Vijit Sabnis, VP of Technology and a co-founder of triple-junction solar cell manufacturer Solar Junction spoke on Wednesday night at the monthly IEEE PV gathering at PARC in Palo Alto, California. CEO Jim Weldon, along with Jeff Allen, VP of Business Development at Solar Junction, lurked in the audience.

Sabnis gave a hopeful update on the compound semiconductor startup which aims to provide higher efficiency solar cells for the still-nascent concentrated photovoltaic (CPV) market. I say "still nascent" because despite the decades of development and hundreds of millions invested, terrestrial CPV has deployed only a few tens of megawatts in the field. Compare that to the almost routine commissioning of 50-megawatt crystalline silicon-based solar power plants.

Sabnis finds a positive in that. He asserts that no other photovoltaic technology has the headroom to improve its efficiency like triple-junction solar cells. He also asserts that because T-J cells are a smaller proportion of the system bill of materials, no other cell technology's improvement can leverage down the cost of the system like CPV.

The largest CPV deployment in North America is the 5-megawatt Hatch site in New Mexico. That site should yield its title soon to the 30-megawatt Alamosa site in Colorado, both with hardware from Amonix. SolFocus has a project in development in Mexico that could eclipse the Colorado CPV farm. Soitec has large CPV plants in the works as well including over 150 megawatts of PPAs with San Diego Gas & Electric and a 50 megawatt plant in South Africa.


Vital stats on Solar Junction:

  • Founded in 2007
  • Headquartered in San Jose, California with 44 employees
  • Pilot production line is approximately 5 megawatts of 500X annual capacity on 4-inch wafers
  • The firm has raised more than $50M in equity from VC firms ATV, DFJ, NEA and strategic investor and epi-manufacturing partner IQE
  • Financial support from US DOE and NREL -- $3 million PV Technology Incubator and $21.5 million Sunpath PV Manufacturing Initiative
  • Currently holds triple-junction cell efficiency world record of 43.5 percent
  • Transitioning from R&D to high-volume manufacturing on six-inch wafers starting late this year

 

Sabnis cited research that showed CPV to have the potential to achieve the lowest cost of electricity in hot, sunny, high-DNI regions with single-axis c-Si as CPV's largest competitor. Although only about 85 percent of sunlight is typically collected in high concentration systems, CPV might achieve these potential low costs with the levers of improved concentration, increased volumes, and improvements in efficiency. That's the hope, anyway.

While Greentech Media has observed Demi Moore's law in c-Si progress, Sabnis asserts that M-J solar cells are more able to harness a Moore's law cost and performance progress.

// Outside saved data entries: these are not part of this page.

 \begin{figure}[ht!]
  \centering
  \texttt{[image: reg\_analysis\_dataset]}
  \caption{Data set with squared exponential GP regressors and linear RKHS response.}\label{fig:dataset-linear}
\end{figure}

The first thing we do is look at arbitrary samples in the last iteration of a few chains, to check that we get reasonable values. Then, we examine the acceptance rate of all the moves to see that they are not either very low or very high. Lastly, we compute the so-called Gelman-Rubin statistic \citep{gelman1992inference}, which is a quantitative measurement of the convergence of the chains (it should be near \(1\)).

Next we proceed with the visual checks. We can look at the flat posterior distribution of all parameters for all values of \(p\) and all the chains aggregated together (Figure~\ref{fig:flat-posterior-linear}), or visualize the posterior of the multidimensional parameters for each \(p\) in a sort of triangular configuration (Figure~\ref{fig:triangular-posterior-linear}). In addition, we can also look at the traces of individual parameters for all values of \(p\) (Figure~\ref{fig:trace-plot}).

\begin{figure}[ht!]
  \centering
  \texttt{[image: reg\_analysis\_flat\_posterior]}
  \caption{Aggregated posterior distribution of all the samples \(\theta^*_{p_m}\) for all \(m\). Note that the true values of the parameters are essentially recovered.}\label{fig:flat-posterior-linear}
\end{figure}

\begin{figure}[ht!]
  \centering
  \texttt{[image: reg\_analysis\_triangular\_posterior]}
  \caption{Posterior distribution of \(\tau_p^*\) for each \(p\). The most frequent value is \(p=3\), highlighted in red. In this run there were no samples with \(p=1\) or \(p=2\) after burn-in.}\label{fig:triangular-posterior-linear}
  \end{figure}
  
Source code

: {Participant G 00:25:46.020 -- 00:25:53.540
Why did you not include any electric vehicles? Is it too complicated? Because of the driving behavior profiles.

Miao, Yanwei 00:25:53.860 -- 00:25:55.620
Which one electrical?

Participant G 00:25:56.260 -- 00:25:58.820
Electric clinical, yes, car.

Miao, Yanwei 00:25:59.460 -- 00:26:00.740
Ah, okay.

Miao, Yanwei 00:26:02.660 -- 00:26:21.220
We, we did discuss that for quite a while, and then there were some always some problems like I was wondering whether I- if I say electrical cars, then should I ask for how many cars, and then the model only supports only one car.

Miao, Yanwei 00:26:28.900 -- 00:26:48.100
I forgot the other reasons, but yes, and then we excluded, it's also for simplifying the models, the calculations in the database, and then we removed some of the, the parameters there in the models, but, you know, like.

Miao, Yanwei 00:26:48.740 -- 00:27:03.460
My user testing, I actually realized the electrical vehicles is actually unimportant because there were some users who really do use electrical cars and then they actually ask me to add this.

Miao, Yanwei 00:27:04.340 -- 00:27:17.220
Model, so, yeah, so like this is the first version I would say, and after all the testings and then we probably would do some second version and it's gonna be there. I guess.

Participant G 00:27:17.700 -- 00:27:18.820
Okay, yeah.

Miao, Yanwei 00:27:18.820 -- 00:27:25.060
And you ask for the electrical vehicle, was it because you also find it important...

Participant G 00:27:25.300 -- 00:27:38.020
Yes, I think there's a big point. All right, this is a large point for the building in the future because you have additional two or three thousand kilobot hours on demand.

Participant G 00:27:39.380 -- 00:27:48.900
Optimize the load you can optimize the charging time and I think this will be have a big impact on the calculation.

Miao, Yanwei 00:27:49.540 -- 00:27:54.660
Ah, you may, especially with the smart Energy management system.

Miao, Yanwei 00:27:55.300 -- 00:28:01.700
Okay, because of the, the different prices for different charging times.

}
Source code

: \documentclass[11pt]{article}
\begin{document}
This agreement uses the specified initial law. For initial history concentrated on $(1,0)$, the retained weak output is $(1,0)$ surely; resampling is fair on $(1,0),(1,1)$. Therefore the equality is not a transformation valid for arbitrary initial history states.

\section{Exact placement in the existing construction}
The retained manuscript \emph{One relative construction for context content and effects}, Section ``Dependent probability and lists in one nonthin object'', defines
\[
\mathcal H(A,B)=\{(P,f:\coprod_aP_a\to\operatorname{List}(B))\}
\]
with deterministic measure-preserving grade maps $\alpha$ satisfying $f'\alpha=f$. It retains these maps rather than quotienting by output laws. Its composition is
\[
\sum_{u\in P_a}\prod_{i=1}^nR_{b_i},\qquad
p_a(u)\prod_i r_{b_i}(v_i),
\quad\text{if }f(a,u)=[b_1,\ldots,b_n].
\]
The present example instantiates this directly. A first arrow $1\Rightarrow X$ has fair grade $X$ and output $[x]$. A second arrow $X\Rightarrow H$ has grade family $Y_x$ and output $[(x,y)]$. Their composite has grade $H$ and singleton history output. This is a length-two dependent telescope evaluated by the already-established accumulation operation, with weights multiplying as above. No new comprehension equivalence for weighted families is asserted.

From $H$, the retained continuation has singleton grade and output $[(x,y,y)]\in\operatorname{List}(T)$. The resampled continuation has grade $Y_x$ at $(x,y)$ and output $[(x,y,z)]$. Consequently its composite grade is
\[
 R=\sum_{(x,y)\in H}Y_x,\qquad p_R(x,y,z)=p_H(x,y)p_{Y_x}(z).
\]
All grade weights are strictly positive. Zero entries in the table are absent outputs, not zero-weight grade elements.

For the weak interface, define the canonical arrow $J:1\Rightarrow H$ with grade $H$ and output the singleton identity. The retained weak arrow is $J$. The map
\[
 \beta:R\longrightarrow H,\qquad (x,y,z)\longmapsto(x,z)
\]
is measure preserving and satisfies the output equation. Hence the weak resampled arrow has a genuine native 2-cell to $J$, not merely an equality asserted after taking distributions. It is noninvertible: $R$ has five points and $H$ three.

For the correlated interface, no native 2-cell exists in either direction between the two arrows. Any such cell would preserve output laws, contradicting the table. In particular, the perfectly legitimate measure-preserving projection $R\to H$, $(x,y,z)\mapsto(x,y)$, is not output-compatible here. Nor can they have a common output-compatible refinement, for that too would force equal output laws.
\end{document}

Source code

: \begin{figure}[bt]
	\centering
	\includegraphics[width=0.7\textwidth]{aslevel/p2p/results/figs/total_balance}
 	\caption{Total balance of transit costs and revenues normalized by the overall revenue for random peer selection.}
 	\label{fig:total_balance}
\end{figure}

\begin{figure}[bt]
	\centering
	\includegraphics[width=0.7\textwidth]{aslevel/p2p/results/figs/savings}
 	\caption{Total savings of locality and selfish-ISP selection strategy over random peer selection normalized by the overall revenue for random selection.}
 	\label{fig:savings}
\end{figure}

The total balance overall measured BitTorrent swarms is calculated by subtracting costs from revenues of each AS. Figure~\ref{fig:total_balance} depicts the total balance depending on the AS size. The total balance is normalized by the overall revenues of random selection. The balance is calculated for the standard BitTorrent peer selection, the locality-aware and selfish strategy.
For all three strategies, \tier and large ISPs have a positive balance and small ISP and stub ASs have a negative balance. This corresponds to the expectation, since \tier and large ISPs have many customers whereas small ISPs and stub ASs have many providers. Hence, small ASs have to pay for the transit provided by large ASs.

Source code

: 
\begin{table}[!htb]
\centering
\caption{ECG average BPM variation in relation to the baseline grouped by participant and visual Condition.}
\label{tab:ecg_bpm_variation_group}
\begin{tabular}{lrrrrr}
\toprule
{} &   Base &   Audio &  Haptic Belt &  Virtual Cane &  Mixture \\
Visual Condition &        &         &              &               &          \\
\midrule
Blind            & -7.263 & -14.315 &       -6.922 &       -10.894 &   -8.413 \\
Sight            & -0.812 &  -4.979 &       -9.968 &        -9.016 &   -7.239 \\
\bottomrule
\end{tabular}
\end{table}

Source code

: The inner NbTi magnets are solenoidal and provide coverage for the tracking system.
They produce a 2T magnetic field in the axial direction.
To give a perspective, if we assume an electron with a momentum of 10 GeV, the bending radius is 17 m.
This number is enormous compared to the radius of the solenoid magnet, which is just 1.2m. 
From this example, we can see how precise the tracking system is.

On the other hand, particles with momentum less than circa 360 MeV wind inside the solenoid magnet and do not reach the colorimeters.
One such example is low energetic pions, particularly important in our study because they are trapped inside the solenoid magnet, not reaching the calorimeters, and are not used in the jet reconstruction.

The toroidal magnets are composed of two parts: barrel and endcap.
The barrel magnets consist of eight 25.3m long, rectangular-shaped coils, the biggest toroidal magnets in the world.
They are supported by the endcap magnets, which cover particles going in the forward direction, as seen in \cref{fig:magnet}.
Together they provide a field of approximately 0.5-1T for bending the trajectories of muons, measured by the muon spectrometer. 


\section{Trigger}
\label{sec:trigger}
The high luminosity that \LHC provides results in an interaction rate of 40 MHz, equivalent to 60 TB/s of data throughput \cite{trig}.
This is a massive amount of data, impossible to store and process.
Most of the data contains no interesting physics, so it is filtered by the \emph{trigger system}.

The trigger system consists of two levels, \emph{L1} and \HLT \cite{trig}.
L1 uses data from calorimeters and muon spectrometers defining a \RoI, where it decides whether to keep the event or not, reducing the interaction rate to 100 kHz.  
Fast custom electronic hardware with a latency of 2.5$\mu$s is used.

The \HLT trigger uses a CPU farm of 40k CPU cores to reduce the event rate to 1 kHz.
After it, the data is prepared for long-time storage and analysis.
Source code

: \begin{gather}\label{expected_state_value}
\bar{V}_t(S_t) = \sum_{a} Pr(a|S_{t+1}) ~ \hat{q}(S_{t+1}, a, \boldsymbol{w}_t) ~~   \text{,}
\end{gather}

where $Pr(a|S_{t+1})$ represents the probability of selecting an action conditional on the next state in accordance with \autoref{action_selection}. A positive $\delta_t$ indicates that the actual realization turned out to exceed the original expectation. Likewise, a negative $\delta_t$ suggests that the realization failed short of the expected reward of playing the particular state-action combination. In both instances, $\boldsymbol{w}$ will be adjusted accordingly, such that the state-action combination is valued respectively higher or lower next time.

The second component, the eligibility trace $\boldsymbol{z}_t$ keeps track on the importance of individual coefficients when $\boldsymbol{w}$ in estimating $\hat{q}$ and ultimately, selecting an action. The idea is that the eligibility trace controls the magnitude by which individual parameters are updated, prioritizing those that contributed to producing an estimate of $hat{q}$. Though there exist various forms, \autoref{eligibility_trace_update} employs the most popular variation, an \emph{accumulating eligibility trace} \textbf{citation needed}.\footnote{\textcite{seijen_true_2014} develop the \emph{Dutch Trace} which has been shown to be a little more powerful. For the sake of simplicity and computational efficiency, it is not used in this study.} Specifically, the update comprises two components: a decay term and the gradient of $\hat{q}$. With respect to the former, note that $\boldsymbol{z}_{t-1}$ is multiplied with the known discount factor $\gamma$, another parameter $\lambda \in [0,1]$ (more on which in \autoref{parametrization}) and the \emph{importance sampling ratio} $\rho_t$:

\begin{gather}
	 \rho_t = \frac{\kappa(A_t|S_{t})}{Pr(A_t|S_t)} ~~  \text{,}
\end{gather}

He likens the multi-junction solar cell to an LED in reverse and said, "We look, feel, and smell like an LED company." He notes that Solar Junction can get two kilowatts from one 4 inch wafer under concentration at 1000 suns and could produce 200 megawatts of power from its relatively small factory floor if fully populated with equipment.

It's obvious that Sabnis is passionate about this technology saying, "This technology really excites me" and cites "the awesome performance of these solar cells." He called out the performance of M-J cells at high temperatures due to the high-voltage output of 3.5 volts (headed to 4.5 volts) compared to silicon and that CPV loses 4 percent of its output in high temperature compared to 15 to 20 percent for c-Si. Sabnis also notes that industry concentration figures have increased from 500X to 1000X and beyond.

For Sabnis, "The most exciting thing is what the future holds and the headroom." He cited several studies showing 70 percent theoretical efficiencies from a 5- or 6-junction cell. More practically he sees 50 percent cell efficiency achievable in three to five years which could get DC module efficiencies to over 40 percent.
 
The secret sauce in the Solar Junction recipe is the firm's dilute nitride technology. According to Sabnis, "If you add little bit of nitrogen, you can reduce the bandgap and lattice constant of that material." He also notes that the addition of indium provides a tunable bandgap infrared material with "a fully lattice-matched platform." Lattice mismatch can cause microcracks or dislocations that serve as minority carrier recombination sites.

Sabnis said that the competition had given up on dilute nitrides but Solar Junction went from ten percent to 43.5 percent efficiency in two years as measured at NREL and Fraunhofer ISE on cells from off the production line.  Quantum confinement structures, such as quantum dots or wells, can manage lattice mismatch but efficiency will top out at about 42 percent with that technology, said Sabnis.

The company is collaborating with LPI to develop a demonstration vehicle, utilizing best-in-class cells and packaging, of a unique 4-element fresnel lens that could reduce overall tracker costs, while providing very high module efficiencies.

So -- great technological progress at the CPV cell level is being made by Solar Junction (and competitors Semprius, JDSU, Encore, and Spectrolab), but system vendors have to cut cost at the systems level in order to compete with the plummeting cost of single-axis c-SI.